◆ **WHAT YOU SHOULD DO**:
The listing below holds a line with "small contribution easily.*" and a later line with "focused modal appears.". Write out those two lines and every line between them, exactly, and nothing else.
═════ MATERIAL TO PROCESS
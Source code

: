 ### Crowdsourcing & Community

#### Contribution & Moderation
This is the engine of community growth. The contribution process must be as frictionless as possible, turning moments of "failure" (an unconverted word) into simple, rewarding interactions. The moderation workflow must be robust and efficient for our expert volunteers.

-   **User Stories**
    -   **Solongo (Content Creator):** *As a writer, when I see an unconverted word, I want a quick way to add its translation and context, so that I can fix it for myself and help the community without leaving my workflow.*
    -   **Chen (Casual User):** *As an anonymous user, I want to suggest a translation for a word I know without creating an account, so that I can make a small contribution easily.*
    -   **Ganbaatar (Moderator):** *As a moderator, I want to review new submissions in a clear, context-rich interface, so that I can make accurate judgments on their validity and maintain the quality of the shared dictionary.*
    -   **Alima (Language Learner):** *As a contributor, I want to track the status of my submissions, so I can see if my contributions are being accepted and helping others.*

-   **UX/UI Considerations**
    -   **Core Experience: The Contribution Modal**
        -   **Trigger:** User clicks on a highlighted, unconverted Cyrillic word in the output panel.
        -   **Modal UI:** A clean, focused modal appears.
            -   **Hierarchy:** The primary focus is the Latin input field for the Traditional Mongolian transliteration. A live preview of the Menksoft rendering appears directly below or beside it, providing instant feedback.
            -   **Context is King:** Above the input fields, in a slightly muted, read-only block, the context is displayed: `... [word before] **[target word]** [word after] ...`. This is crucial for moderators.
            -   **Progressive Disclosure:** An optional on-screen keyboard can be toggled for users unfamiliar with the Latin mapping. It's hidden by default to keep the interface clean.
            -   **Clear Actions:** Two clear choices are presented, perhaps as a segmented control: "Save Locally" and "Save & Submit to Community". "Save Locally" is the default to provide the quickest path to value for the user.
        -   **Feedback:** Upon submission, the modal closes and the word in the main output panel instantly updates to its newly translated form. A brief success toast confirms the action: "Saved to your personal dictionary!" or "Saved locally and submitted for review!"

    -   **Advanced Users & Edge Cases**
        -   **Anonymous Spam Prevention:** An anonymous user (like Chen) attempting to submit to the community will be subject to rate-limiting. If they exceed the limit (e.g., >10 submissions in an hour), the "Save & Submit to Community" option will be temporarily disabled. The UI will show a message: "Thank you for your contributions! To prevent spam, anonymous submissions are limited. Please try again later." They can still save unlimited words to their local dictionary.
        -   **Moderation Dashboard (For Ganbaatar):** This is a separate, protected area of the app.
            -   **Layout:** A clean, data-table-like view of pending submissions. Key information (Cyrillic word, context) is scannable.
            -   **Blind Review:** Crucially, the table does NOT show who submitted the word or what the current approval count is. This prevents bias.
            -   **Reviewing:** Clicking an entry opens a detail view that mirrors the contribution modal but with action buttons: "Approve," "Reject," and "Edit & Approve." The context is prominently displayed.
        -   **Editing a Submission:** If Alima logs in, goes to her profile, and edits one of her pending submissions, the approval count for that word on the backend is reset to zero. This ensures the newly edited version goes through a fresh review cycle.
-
══════════
◆ **OUTPUT FOR THIS TASK**:
    -   **Chen (Casual User):** *As an anonymous user, I want to suggest a translation for a word I know without creating an account, so that I can make a small contribution easily.*
    -   **Ganbaatar (Moderator):** *As a moderator, I want to review new submissions in a clear, context-rich interface, so that I can make accurate judgments on their validity and maintain the quality of the shared dictionary.*
    -   **Alima (Language Learner):** *As a contributor, I want to track the status of my submissions, so I can see if my contributions are being accepted and helping others.*

-   **UX/UI Considerations**
    -   **Core Experience: The Contribution Modal**
        -   **Trigger:** User clicks on a highlighted, unconverted Cyrillic word in the output panel.
        -   **Modal UI:** A clean, focused modal appears.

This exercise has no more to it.